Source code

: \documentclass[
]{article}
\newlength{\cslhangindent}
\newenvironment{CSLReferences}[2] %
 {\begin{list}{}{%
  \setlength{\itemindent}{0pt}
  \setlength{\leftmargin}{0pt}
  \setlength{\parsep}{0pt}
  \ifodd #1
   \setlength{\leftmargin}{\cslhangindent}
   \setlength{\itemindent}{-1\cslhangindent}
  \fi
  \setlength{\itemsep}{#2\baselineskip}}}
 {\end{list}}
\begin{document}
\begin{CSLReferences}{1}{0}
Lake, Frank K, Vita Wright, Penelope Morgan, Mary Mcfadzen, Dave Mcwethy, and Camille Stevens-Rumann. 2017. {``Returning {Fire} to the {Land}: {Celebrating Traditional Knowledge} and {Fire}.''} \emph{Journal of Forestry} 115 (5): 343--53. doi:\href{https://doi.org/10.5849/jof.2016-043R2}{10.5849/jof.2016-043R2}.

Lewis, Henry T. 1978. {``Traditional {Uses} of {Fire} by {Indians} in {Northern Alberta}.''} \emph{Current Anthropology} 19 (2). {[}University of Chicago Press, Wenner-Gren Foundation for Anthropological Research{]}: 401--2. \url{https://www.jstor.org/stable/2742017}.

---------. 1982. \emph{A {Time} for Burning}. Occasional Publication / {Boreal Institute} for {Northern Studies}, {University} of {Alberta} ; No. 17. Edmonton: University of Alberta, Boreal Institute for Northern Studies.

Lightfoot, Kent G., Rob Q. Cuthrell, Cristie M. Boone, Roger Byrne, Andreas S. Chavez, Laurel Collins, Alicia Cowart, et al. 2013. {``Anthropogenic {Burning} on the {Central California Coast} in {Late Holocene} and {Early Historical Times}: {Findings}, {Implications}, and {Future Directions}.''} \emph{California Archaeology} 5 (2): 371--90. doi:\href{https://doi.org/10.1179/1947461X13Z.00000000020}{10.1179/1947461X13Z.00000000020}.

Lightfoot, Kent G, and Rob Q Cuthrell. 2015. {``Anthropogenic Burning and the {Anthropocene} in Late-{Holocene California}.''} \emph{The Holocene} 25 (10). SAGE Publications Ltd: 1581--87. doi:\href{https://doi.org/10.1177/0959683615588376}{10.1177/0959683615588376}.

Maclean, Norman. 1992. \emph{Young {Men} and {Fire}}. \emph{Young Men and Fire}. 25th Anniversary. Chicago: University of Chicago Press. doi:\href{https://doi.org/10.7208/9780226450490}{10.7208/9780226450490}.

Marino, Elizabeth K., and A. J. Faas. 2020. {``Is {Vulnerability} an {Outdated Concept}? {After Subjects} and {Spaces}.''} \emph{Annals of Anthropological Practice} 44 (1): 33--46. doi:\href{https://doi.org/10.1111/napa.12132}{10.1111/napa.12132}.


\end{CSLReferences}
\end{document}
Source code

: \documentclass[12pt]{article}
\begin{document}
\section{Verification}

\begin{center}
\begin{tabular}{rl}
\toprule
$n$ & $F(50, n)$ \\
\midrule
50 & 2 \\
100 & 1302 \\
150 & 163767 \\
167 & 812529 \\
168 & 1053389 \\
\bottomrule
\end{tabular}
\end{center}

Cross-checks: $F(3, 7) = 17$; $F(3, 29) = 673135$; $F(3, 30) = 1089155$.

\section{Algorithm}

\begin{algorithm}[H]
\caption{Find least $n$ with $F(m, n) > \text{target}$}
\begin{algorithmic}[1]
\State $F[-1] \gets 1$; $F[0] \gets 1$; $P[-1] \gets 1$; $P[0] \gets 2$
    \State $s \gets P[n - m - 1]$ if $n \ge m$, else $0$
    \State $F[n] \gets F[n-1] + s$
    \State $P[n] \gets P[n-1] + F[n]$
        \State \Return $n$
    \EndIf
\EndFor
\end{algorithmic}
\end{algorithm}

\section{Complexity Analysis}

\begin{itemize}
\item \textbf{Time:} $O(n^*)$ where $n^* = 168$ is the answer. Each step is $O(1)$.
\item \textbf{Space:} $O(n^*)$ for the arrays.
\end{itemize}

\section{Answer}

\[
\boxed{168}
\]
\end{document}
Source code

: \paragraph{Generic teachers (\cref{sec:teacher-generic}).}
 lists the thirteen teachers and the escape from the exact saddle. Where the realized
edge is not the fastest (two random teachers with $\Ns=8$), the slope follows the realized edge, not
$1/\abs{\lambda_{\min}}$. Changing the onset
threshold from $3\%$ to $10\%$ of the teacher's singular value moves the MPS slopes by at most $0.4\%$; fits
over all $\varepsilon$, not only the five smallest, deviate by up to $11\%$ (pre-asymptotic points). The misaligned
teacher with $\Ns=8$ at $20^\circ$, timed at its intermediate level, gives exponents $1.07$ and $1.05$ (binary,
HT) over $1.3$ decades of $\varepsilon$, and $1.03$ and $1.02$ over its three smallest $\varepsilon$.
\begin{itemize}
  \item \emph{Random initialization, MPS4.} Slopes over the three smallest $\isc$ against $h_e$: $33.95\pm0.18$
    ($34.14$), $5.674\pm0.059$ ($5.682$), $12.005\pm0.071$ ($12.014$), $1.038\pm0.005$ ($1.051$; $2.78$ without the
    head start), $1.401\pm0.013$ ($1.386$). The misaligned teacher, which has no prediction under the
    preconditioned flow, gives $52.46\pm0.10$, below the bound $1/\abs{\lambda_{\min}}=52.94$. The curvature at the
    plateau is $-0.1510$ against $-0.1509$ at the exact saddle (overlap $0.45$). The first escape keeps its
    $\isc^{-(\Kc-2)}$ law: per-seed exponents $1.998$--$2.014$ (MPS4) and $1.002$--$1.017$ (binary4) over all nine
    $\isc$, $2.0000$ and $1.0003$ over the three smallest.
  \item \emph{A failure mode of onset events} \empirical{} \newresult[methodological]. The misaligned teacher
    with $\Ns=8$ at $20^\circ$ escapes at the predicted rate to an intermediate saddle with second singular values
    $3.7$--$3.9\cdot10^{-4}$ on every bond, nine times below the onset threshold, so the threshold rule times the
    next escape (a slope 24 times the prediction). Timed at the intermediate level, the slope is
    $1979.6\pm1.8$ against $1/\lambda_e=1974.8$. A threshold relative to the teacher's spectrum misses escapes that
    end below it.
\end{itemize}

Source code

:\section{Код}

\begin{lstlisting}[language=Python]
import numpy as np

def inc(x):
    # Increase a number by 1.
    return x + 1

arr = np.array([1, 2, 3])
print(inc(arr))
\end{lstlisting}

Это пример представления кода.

# [Your instructions]
Begin at the first line of the material above. Transcribe each line exactly, ending with the line that contains "Lewis, Henry T.".

# [Solved exercise]
Source code

: \documentclass[
]{article}
\newlength{\cslhangindent}
\newenvironment{CSLReferences}[2] %
 {\begin{list}{}{%
  \setlength{\itemindent}{0pt}
  \setlength{\leftmargin}{0pt}
  \setlength{\parsep}{0pt}
  \ifodd #1
   \setlength{\leftmargin}{\cslhangindent}
   \setlength{\itemindent}{-1\cslhangindent}
  \fi
  \setlength{\itemsep}{#2\baselineskip}}}
 {\end{list}}
\begin{document}
\begin{CSLReferences}{1}{0}
Lake, Frank K, Vita Wright, Penelope Morgan, Mary Mcfadzen, Dave Mcwethy, and Camille Stevens-Rumann. 2017. {``Returning {Fire} to the {Land}: {Celebrating Traditional Knowledge} and {Fire}.''} \emph{Journal of Forestry} 115 (5): 343--53. doi:\href{https://doi.org/10.5849/jof.2016-043R2}{10.5849/jof.2016-043R2}.

Lewis, Henry T. 1978. {``Traditional {Uses} of {Fire} by {Indians} in {Northern Alberta}.''} \emph{Current Anthropology} 19 (2). {[}University of Chicago Press, Wenner-Gren Foundation for Anthropological Research{]}: 401--2. \url{https://www.jstor.org/stable/2742017}.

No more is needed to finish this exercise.